Como el abismo más profundo, como la sombra más tenebrosa, era negro todo lo que rodeaba a Tomás. Allí ya no llegaba siquiera la claridad de la entrada, no se distinguía nada y todo se sentía. Casi hacía frío y el intruso tanteaba ahora a ciegas, con la cabeza dando en un saliente invisible, las manos intentando adivinar las curvas abiertas en la roca, los oídos siempre atentos a los sonidos de los animales que se ocultaban allí. «¿Qué amenazas acechan aquí?», se preguntaba Tomás casi sin cesar. ¿Qué insectos, qué lagartos, qué náuseas, qué venenos? ¿Habría escorpiones? ¿Habría serpientes? ¿Cómo podría no haberlos en un antro semejante, tan grande y tan profundo, tan escondido y tan tremendo?

Se detuvo con la respiración pesada, jadeante, afligida.
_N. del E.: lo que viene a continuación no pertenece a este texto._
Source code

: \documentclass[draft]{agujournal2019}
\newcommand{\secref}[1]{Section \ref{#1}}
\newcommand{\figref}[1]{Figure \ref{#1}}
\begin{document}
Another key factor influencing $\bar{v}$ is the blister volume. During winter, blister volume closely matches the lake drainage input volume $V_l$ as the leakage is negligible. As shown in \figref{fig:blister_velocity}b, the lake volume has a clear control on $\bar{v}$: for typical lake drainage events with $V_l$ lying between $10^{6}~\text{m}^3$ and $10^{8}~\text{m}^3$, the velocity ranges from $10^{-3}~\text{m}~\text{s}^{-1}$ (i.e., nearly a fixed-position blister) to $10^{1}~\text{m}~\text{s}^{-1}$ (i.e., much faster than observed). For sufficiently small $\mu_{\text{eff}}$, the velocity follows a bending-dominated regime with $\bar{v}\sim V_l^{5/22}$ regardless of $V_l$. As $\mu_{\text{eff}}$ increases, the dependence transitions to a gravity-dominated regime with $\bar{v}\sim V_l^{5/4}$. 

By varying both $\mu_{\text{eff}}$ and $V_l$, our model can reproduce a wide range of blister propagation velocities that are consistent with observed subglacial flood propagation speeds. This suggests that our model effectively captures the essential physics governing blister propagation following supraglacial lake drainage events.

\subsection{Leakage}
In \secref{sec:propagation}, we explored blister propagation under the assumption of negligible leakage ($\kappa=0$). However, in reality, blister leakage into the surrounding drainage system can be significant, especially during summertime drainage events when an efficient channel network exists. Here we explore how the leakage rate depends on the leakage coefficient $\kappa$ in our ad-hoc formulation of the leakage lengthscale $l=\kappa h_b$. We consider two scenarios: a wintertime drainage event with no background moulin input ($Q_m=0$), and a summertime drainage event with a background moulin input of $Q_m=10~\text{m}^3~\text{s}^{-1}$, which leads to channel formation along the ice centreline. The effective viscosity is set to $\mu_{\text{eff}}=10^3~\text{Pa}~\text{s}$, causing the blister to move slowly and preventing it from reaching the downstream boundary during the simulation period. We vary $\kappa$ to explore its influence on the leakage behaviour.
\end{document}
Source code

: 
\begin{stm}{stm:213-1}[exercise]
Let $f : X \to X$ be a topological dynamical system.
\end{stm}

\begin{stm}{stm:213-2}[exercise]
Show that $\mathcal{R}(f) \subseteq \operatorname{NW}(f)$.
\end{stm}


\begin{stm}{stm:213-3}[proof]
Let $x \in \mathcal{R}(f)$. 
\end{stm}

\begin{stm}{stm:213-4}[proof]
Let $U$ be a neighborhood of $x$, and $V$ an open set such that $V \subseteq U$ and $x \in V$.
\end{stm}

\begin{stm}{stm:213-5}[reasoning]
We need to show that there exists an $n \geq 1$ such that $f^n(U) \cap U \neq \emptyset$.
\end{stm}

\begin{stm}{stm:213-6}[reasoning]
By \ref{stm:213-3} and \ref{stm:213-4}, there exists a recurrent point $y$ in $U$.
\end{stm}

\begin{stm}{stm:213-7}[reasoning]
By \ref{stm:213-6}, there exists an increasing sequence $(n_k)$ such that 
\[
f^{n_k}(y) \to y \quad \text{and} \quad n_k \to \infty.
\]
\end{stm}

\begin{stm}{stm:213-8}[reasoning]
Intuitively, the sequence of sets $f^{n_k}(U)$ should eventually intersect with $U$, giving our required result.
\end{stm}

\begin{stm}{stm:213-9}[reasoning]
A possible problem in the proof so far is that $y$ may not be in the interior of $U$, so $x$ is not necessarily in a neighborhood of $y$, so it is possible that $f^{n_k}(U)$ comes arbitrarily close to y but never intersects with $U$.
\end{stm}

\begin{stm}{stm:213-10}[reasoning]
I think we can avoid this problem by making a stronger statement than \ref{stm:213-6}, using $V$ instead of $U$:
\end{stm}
Tuvo ganas de retroceder y volver al punto de partida, de huir de allí, la amenaza desconocida le parecía más terrible que la que sabía que lo esperaba allí atrás; sin embargo, tuvo que cerrar los ojos y controlar el pánico, tuvo que reunir fuerzas para dominar la claustrofobia que lo sofocaba, tuvo que concentrarse y recordar que allí atrás lo acechaba la muerte y que, cualquiera fuese la amenaza invisible que se escondiese en aquel hueco, jamás podría ser peor que la certidumbre que lo aguardaba si retrocedía.

Se llenó de valor y se enfrentó a lo desconocido. Reanudó el rastreo, tanteando en la oscuridad, como un ciego desmañado, buscando con las manos formarse en la mente la imagen de los contornos invisibles de aquel túnel excavado en la roca. Tropezó con una enorme superficie que bloqueaba el camino y se inmovilizó, ansioso. ¿Sería el final? Palpó las paredes frías del hueco, acariciando las piedras y la tierra, hasta que sintió que a la derecha se abría una salida. ¿Sería una guarida de serpientes? Cogió unos guijarros sueltos y los arrojó en esa dirección, como si avisase a los animales que era mejor salir de allí porque iba a pasar gente; y aguardó, expectante, intentando percibir si había movimiento, si los guijarros habían ahuyentado a lo que fuera que se encontrase allí. Nada. No oyó nada. Alentado, se esforzó y se deslizó por la abertura.